◆ **Requirement**
Quote the entries below from the line with "Remediation services" through the line with "Achieve compliance in", both ends included, and only those lines.

Collected data
——

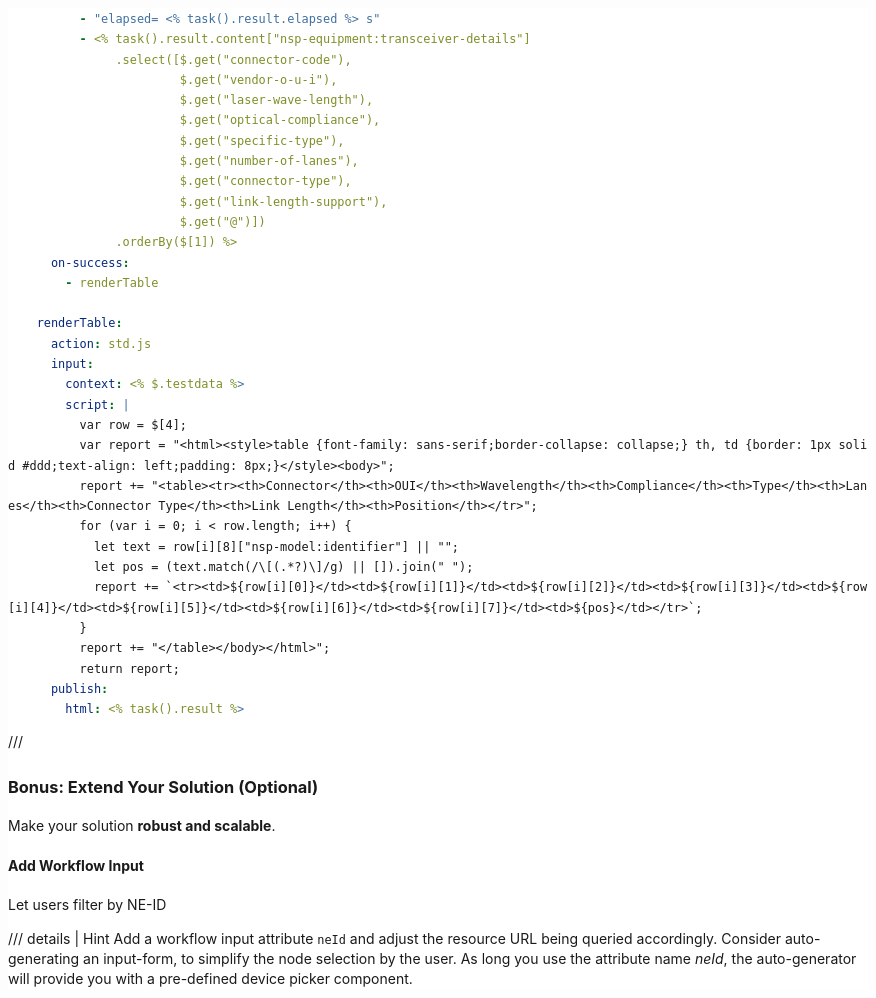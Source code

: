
 ```yaml
          - "elapsed= <% task().result.elapsed %> s"
          - <% task().result.content["nsp-equipment:transceiver-details"]
               .select([$.get("connector-code"),
                        $.get("vendor-o-u-i"),
                        $.get("laser-wave-length"),
                        $.get("optical-compliance"),
                        $.get("specific-type"),
                        $.get("number-of-lanes"),
                        $.get("connector-type"),
                        $.get("link-length-support"),
                        $.get("@")])
               .orderBy($[1]) %>
      on-success:
        - renderTable

    renderTable:
      action: std.js
      input:
        context: <% $.testdata %>
        script: |
          var row = $[4];
          var report = "<html><style>table {font-family: sans-serif;border-collapse: collapse;} th, td {border: 1px solid #ddd;text-align: left;padding: 8px;}</style><body>";
          report += "<table><tr><th>Connector</th><th>OUI</th><th>Wavelength</th><th>Compliance</th><th>Type</th><th>Lanes</th><th>Connector Type</th><th>Link Length</th><th>Position</th></tr>";
          for (var i = 0; i < row.length; i++) {
            let text = row[i][8]["nsp-model:identifier"] || "";
            let pos = (text.match(/\[(.*?)\]/g) || []).join(" ");
            report += `<tr><td>${row[i][0]}</td><td>${row[i][1]}</td><td>${row[i][2]}</td><td>${row[i][3]}</td><td>${row[i][4]}</td><td>${row[i][5]}</td><td>${row[i][6]}</td><td>${row[i][7]}</td><td>${pos}</td></tr>`;
          }
          report += "</table></body></html>";
          return report;
      publish:
        html: <% task().result %>
```
///

### Bonus: Extend Your Solution (Optional)

Make your solution **robust and scalable**.

#### Add Workflow Input

Let users filter by NE-ID

/// details | Hint
Add a workflow input attribute `neId` and adjust the resource URL being queried accordingly. Consider auto-generating an input-form, to simplify the node selection by the user. As long you use the attribute name *neId*, the auto-generator will provide you with a pre-defined device picker component.

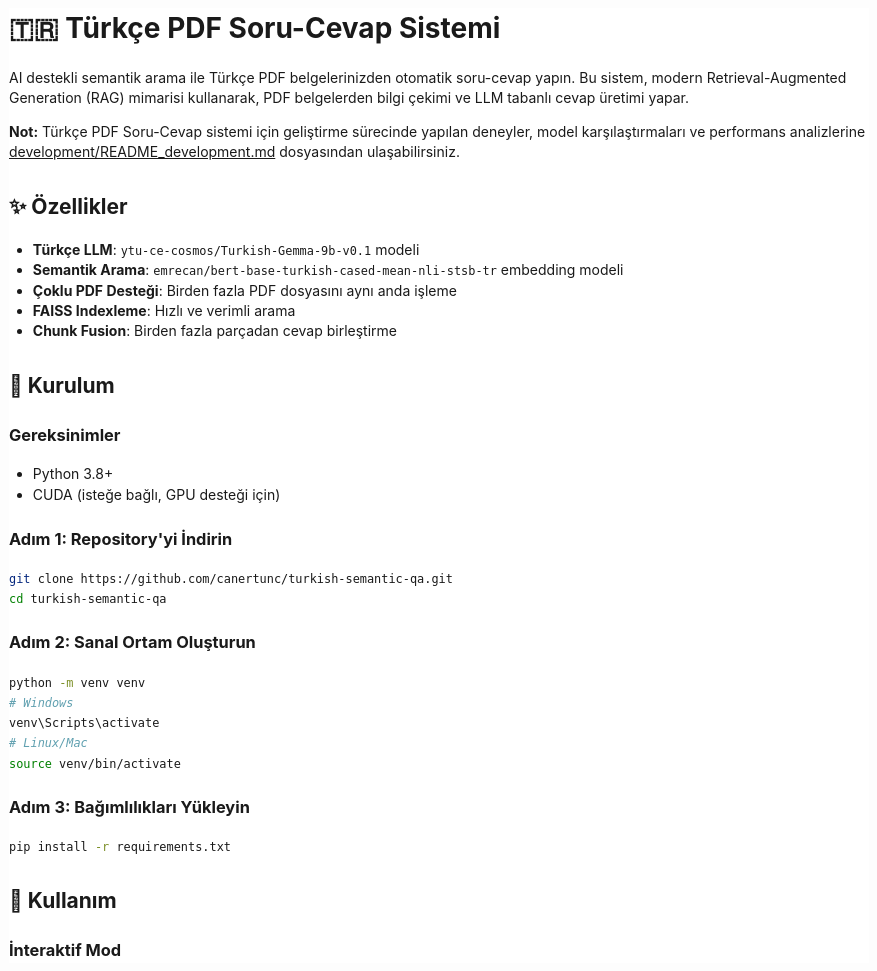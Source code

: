 # 🇹🇷 Türkçe PDF Soru-Cevap Sistemi

AI destekli semantik arama ile Türkçe PDF belgelerinizden otomatik soru-cevap yapın.
Bu sistem, modern Retrieval-Augmented Generation (RAG) mimarisi kullanarak, PDF belgelerden bilgi çekimi ve LLM tabanlı cevap üretimi yapar.

**Not:** Türkçe PDF Soru-Cevap sistemi için geliştirme sürecinde yapılan deneyler, model karşılaştırmaları ve performans analizlerine [development/README_development.md](development/README_development.md) dosyasından ulaşabilirsiniz.

## ✨ Özellikler

- **Türkçe LLM**: `ytu-ce-cosmos/Turkish-Gemma-9b-v0.1` modeli
- **Semantik Arama**: `emrecan/bert-base-turkish-cased-mean-nli-stsb-tr` embedding modeli
- **Çoklu PDF Desteği**: Birden fazla PDF dosyasını aynı anda işleme
- **FAISS Indexleme**: Hızlı ve verimli arama
- **Chunk Fusion**: Birden fazla parçadan cevap birleştirme

## 🚀 Kurulum

### Gereksinimler

- Python 3.8+
- CUDA (isteğe bağlı, GPU desteği için)

### Adım 1: Repository'yi İndirin

```bash
git clone https://github.com/canertunc/turkish-semantic-qa.git
cd turkish-semantic-qa
```

### Adım 2: Sanal Ortam Oluşturun

```bash
python -m venv venv
# Windows
venv\Scripts\activate
# Linux/Mac
source venv/bin/activate
```

### Adım 3: Bağımlılıkları Yükleyin

```bash
pip install -r requirements.txt
```

## 📖 Kullanım

### İnteraktif Mod
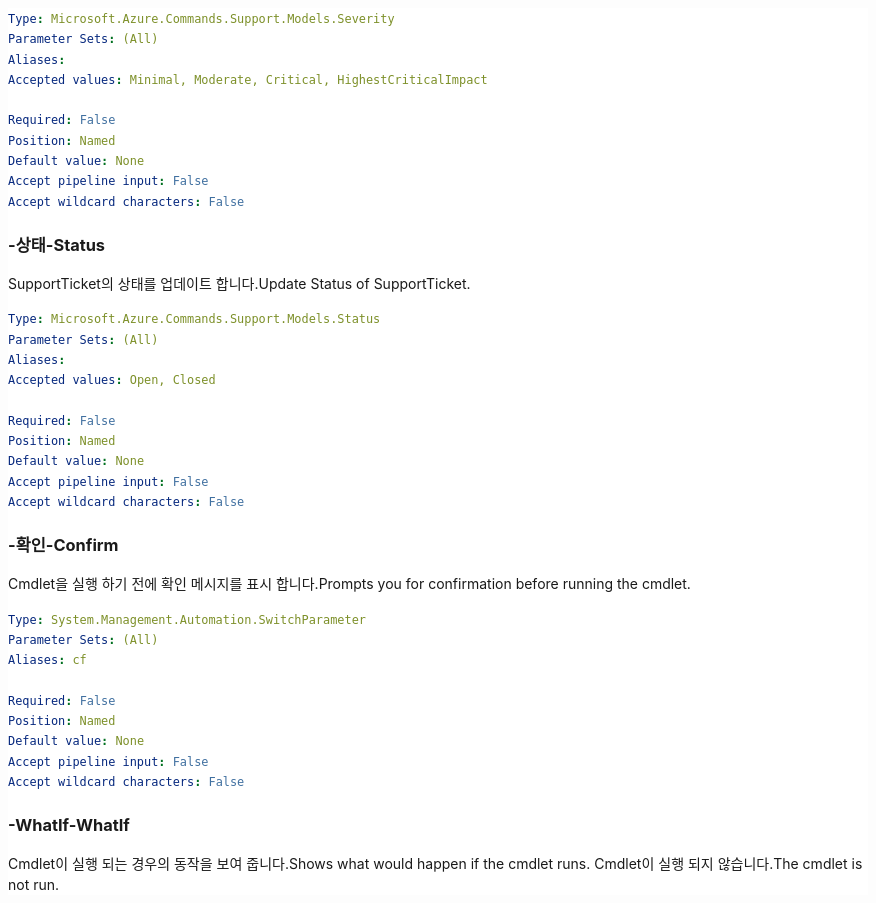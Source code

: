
 ```yaml
Type: Microsoft.Azure.Commands.Support.Models.Severity
Parameter Sets: (All)
Aliases:
Accepted values: Minimal, Moderate, Critical, HighestCriticalImpact

Required: False
Position: Named
Default value: None
Accept pipeline input: False
Accept wildcard characters: False
```

### <span data-ttu-id="98c03-154">-상태</span><span class="sxs-lookup"><span data-stu-id="98c03-154">-Status</span></span>
<span data-ttu-id="98c03-155">SupportTicket의 상태를 업데이트 합니다.</span><span class="sxs-lookup"><span data-stu-id="98c03-155">Update Status of SupportTicket.</span></span>

```yaml
Type: Microsoft.Azure.Commands.Support.Models.Status
Parameter Sets: (All)
Aliases:
Accepted values: Open, Closed

Required: False
Position: Named
Default value: None
Accept pipeline input: False
Accept wildcard characters: False
```

### <span data-ttu-id="98c03-156">-확인</span><span class="sxs-lookup"><span data-stu-id="98c03-156">-Confirm</span></span>
<span data-ttu-id="98c03-157">Cmdlet을 실행 하기 전에 확인 메시지를 표시 합니다.</span><span class="sxs-lookup"><span data-stu-id="98c03-157">Prompts you for confirmation before running the cmdlet.</span></span>

```yaml
Type: System.Management.Automation.SwitchParameter
Parameter Sets: (All)
Aliases: cf

Required: False
Position: Named
Default value: None
Accept pipeline input: False
Accept wildcard characters: False
```

### <span data-ttu-id="98c03-158">-WhatIf</span><span class="sxs-lookup"><span data-stu-id="98c03-158">-WhatIf</span></span>
<span data-ttu-id="98c03-159">Cmdlet이 실행 되는 경우의 동작을 보여 줍니다.</span><span class="sxs-lookup"><span data-stu-id="98c03-159">Shows what would happen if the cmdlet runs.</span></span>
<span data-ttu-id="98c03-160">Cmdlet이 실행 되지 않습니다.</span><span class="sxs-lookup"><span data-stu-id="98c03-160">The cmdlet is not run.</span></span>
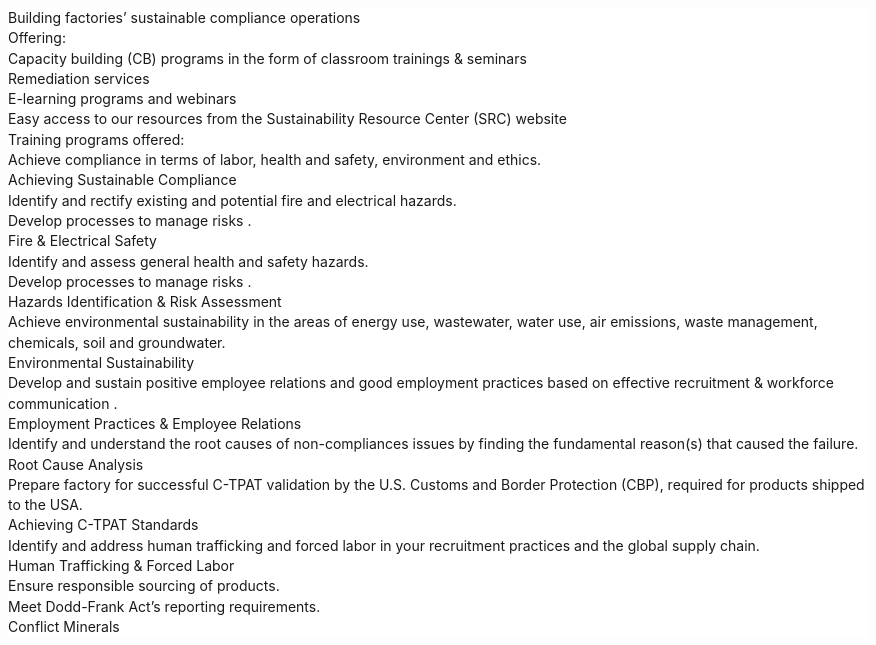 Building factories’ sustainable compliance operations  
Offering:  
Capacity building (CB) programs in the form of classroom trainings & seminars  
Remediation services  
E-learning programs and webinars  
Easy access to our resources from the Sustainability Resource Center (SRC) website  
Training programs offered:  
Achieve compliance in terms of labor, health and safety, environment and ethics.  
Achieving Sustainable Compliance  
Identify and rectify existing and potential fire and electrical hazards.  
Develop processes to manage risks .  
Fire & Electrical Safety  
Identify and assess general health and safety hazards.  
Develop processes to manage risks .  
Hazards Identification & Risk Assessment  
Achieve environmental sustainability in the areas of energy use, wastewater, water use, air emissions, waste management, chemicals, soil and groundwater.  
Environmental Sustainability  
Develop and sustain positive employee relations and good employment practices based on effective recruitment & workforce communication .  
Employment Practices & Employee Relations  
Identify and understand the root causes of non-compliances issues by finding the fundamental reason(s) that caused the failure.  
Root Cause Analysis  
Prepare factory for successful C-TPAT validation by the U.S. Customs and Border Protection (CBP), required for products shipped to the USA.  
Achieving C-TPAT Standards  
Identify and address human trafficking and forced labor in your recruitment practices and the global supply chain.  
Human Trafficking & Forced Labor  
Ensure responsible sourcing of products.  
Meet Dodd-Frank Act’s reporting requirements.  
Conflict Minerals
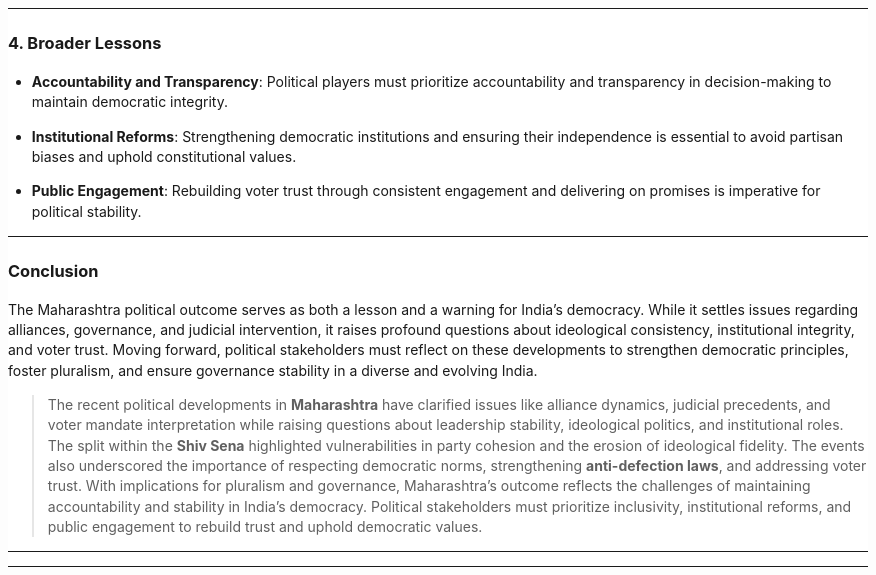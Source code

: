 

---



### **4. Broader Lessons**

- **Accountability and Transparency**: Political players must prioritize accountability and transparency in decision-making to maintain democratic integrity.

- **Institutional Reforms**: Strengthening democratic institutions and ensuring their independence is essential to avoid partisan biases and uphold constitutional values.

- **Public Engagement**: Rebuilding voter trust through consistent engagement and delivering on promises is imperative for political stability.



---



### **Conclusion**

The Maharashtra political outcome serves as both a lesson and a warning for India’s democracy. While it settles issues regarding alliances, governance, and judicial intervention, it raises profound questions about ideological consistency, institutional integrity, and voter trust. Moving forward, political stakeholders must reflect on these developments to strengthen democratic principles, foster pluralism, and ensure governance stability in a diverse and evolving India.

> The recent political developments in **Maharashtra** have clarified issues like alliance dynamics, judicial precedents, and voter mandate interpretation while raising questions about leadership stability, ideological politics, and institutional roles. The split within the **Shiv Sena** highlighted vulnerabilities in party cohesion and the erosion of ideological fidelity. The events also underscored the importance of respecting democratic norms, strengthening **anti-defection laws**, and addressing voter trust. With implications for pluralism and governance, Maharashtra’s outcome reflects the challenges of maintaining accountability and stability in India’s democracy. Political stakeholders must prioritize inclusivity, institutional reforms, and public engagement to rebuild trust and uphold democratic values.

---
---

——

◆ **Output below**
Remediation services  
E-learning programs and webinars  
Easy access to our resources from the Sustainability Resource Center (SRC) website  
Training programs offered:  
Achieve compliance in terms of labor, health and safety, environment and ethics.  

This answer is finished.